Open pyeloplasty has been the standard treatment for congenital or acquired ureteropelvic junction (UPJ) obstruction in adults and children, with overall success rates of 90% to 100% [1,2,3]. Open pyeloplasty has a high success rate done through either a flank, dorsal lumbotomy, or anterior muscle splitting incision. Proponents of open pyeloplasty have shown that this procedure can be done without placement of an indwelling ureteral stent and along with simple percutaneous drainage by either a nephrostomy tube or a single Penrose drain [1,2].

Although endopyelotomy [4] and retrograde dilation [5] are alternative approaches in children [6], the success of these 2 procedures is inferior to that reported for conventional dismembered pyeloplasty [7]. In the initial reports, the operative time ranged from 3 to 7 hours, but the procedure has gradually gained in popularity and acceptance, with a reported success rate of over 95% [8,9,10].

Diagnosis

Approximately 1% of prenatal ultrasounds detect hydronephrosis in the fetus. In 50% of these cases, UPJ obstruction is the etiology, being more common in males, affecting the left kidney more often than the right, and with 10–30% of cases occurring in both kidneys (bilaterally) [11]. Neonates suspected to have this condition are evaluated for the obstruction using renal ultrasound and diuretic renography. Magnetic resonance urography has become part of the armamentarium as well. Debate continues as to whether or not a voiding cystourethrogram (VCUG) might be utilized to rule out vesicoureteral reflux as a cause of the hydronephrosis or as a concomitant finding.

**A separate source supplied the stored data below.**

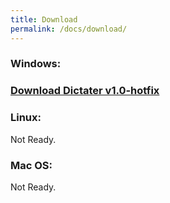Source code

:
 ```yaml
---
title: Download
permalink: /docs/download/
---
```


### Windows:
### [Download Dictater v1.0-hotfix](https://github.com/muhammeteminturgut/Dictater/releases/download/v1.0-hotfix/DictaterSetup.exe)
### Linux:  
Not Ready.

### Mac OS:
Not Ready.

Symptoms of UPJ obstruction are typically seen in older children but can be seen in infants and include any combination of back or flank pain, hematuria, failure to thrive, flank mass, or pyelonephritis.

Indications

The indications for laparoscopic pyeloplasty are similar to those for an open pyeloplasty, such as increasing hydronephrosis, progressive deterioration of renal function, recurrent urinary tract infection (UTI), and persistent pain. Refinement of instrumentation and experience with intracorporeal suturing allows reconstructive laparoscopy to be implemented in the pediatric population (Figure 1 and Figure 2), and multiple techniques have already been described in the literature [12]. One of the earliest descriptions of the transperitoneal Anderson-Hynes laparoscopic pyeloplasty in pediatric patients by Tan et al. [13] recommended that it should not be performed in children less than 6 months of age. The advent of improved 3 mm instrumentation and laparoscopic telescopes has allowed better suture manipulation and visualization making it feasible even in infants less than 6 months old [14]. The key point to performing a laparoscopic pyeloplasty in the infant is based on the geometry of the patient's body in relation to trocar placement. A triangle is formed with the umbilicus as the apex and the remaining points being lateral to the ipsilateral rectus muscle subcostally and at the level of the anterior superior iliac spine.

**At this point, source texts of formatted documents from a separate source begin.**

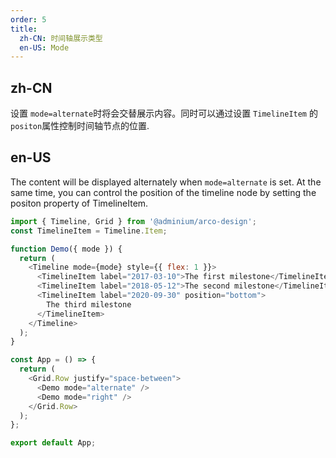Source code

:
 ```yaml
---
order: 5
title:
  zh-CN: 时间轴展示类型
  en-US: Mode
---
```


## zh-CN

设置 `mode=alternate`时将会交替展示内容。同时可以通过设置 `TimelineItem` 的 `positon`属性控制时间轴节点的位置.

## en-US

The content will be displayed alternately when `mode=alternate` is set. At the same time, you can control the position of the timeline node by setting the positon property of TimelineItem.

```js
import { Timeline, Grid } from '@adminium/arco-design';
const TimelineItem = Timeline.Item;

function Demo({ mode }) {
  return (
    <Timeline mode={mode} style={{ flex: 1 }}>
      <TimelineItem label="2017-03-10">The first milestone</TimelineItem>
      <TimelineItem label="2018-05-12">The second milestone</TimelineItem>
      <TimelineItem label="2020-09-30" position="bottom">
        The third milestone
      </TimelineItem>
    </Timeline>
  );
}

const App = () => {
  return (
    <Grid.Row justify="space-between">
      <Demo mode="alternate" />
      <Demo mode="right" />
    </Grid.Row>
  );
};

export default App;
```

Yeung et al. [15] reported their initial experience with retroperitoneal laparoscopic pyeloplasty in 13 children, 1 of whom required open conversion. The mean operative time was 143 min (range = 103-235 min). El-Ghoneimi [16] reported their experience with 50 retroperitoneal cases in children aged between 22 months and 15 years. Conversion to open surgery was necessary in 4 cases due to technical difficulties during suturing. Mean hospital stay was 2 days, and return to full activities occurred within 5 days of surgery. The longer time needed for the retroperitoneal approach is almost certainly related to the limited working space that renders suturing more difficult.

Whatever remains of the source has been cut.